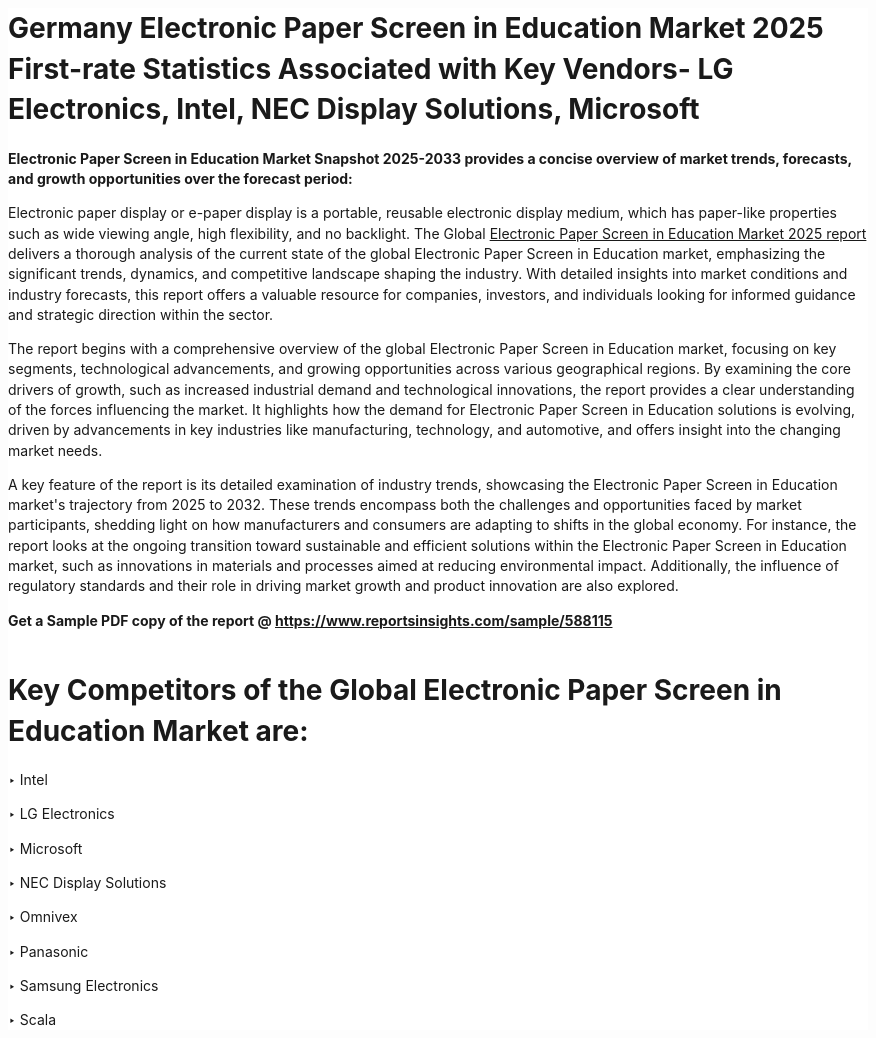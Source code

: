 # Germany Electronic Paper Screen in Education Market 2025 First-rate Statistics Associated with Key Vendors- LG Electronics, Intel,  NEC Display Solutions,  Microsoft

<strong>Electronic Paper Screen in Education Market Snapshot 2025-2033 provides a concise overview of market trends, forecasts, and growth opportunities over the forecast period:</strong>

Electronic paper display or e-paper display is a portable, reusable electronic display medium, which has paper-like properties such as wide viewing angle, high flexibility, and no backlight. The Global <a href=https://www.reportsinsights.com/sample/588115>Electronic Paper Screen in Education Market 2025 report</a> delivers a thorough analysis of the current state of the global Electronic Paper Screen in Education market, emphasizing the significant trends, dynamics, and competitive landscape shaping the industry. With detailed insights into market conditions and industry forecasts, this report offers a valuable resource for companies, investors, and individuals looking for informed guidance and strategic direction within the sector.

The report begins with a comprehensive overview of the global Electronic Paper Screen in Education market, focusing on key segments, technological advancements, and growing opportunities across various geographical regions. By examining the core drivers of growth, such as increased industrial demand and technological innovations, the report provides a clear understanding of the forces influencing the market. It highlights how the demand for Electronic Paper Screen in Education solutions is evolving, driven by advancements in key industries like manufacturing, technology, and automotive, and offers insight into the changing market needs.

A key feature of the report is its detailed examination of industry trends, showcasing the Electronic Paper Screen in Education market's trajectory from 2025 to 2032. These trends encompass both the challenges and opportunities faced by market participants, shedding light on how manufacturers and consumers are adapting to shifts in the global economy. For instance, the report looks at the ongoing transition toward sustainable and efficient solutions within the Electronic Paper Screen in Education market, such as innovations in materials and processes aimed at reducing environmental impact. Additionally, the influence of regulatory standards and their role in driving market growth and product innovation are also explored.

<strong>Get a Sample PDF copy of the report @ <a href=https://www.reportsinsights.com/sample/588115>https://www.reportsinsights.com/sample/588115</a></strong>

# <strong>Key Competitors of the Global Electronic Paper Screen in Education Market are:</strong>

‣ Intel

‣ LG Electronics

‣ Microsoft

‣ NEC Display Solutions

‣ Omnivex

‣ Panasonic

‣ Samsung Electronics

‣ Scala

§ §

Assignment:
Among the records, find the lines that contain "reportsinsights" and copy each of them.

Solution to the problem:
Electronic paper display or e-paper display is a portable, reusable electronic display medium, which has paper-like properties such as wide viewing angle, high flexibility, and no backlight. The Global <a href=https://www.reportsinsights.com/sample/588115>Electronic Paper Screen in Education Market 2025 report</a> delivers a thorough analysis of the current state of the global Electronic Paper Screen in Education market, emphasizing the significant trends, dynamics, and competitive landscape shaping the industry. With detailed insights into market conditions and industry forecasts, this report offers a valuable resource for companies, investors, and individuals looking for informed guidance and strategic direction within the sector.
<strong>Get a Sample PDF copy of the report @ <a href=https://www.reportsinsights.com/sample/588115>https://www.reportsinsights.com/sample/588115</a></strong>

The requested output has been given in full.